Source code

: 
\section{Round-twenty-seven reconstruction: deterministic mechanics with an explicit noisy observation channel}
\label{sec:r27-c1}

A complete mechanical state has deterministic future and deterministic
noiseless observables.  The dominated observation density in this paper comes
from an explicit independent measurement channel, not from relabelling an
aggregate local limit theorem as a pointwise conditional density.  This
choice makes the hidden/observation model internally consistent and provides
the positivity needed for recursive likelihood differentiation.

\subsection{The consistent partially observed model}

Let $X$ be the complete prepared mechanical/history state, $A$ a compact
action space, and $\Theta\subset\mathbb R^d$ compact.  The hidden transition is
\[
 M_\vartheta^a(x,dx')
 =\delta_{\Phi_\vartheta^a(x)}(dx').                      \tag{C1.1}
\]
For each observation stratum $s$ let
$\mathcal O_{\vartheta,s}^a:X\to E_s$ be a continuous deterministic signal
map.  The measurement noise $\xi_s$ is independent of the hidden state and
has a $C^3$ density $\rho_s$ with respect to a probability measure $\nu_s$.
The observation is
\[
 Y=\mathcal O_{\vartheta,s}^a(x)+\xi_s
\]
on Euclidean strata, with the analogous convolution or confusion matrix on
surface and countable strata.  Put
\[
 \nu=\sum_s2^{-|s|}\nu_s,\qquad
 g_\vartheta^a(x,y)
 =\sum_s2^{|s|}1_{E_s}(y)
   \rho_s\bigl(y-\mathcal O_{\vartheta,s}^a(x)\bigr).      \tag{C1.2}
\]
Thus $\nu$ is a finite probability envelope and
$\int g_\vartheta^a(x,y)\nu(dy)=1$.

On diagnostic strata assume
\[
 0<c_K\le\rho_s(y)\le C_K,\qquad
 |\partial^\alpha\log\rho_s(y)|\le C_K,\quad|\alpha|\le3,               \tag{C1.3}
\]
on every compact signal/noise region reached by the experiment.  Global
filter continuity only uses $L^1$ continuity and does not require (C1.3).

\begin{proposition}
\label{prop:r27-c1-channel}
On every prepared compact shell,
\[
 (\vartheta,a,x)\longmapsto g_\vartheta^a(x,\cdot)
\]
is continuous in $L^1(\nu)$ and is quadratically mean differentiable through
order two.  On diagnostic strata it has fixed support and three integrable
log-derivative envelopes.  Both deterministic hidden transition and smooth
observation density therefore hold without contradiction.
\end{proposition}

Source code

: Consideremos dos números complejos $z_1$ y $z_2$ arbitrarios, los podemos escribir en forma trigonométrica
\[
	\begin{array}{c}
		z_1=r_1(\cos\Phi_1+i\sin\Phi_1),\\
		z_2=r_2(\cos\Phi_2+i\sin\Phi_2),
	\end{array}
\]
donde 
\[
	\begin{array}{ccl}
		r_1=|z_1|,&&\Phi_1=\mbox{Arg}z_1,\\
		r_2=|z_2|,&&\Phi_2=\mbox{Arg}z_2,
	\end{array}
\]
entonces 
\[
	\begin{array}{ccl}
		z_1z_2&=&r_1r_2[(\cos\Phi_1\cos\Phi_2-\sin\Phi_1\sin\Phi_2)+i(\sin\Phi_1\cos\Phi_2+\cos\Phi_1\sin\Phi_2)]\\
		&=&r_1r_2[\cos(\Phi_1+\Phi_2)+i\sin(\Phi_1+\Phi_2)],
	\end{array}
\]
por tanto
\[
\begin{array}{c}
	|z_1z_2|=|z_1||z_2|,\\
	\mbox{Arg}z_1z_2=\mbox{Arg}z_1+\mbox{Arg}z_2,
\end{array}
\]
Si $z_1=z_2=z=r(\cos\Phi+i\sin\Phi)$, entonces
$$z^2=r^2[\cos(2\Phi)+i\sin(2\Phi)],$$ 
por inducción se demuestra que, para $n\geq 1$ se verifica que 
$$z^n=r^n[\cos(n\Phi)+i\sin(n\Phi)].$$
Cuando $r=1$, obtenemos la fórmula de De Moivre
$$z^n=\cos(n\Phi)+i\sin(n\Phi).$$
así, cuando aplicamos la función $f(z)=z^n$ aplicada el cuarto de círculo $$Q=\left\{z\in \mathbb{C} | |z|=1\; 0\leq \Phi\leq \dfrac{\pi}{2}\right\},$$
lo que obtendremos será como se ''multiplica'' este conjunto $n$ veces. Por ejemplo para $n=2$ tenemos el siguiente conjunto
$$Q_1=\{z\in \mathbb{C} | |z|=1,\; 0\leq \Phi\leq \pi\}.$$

● **What you will do**: Go line by line through the records above and copy each one containing "consistent".

● **Exercise solution**:
choice makes the hidden/observation model internally consistent and provides
\subsection{The consistent partially observed model}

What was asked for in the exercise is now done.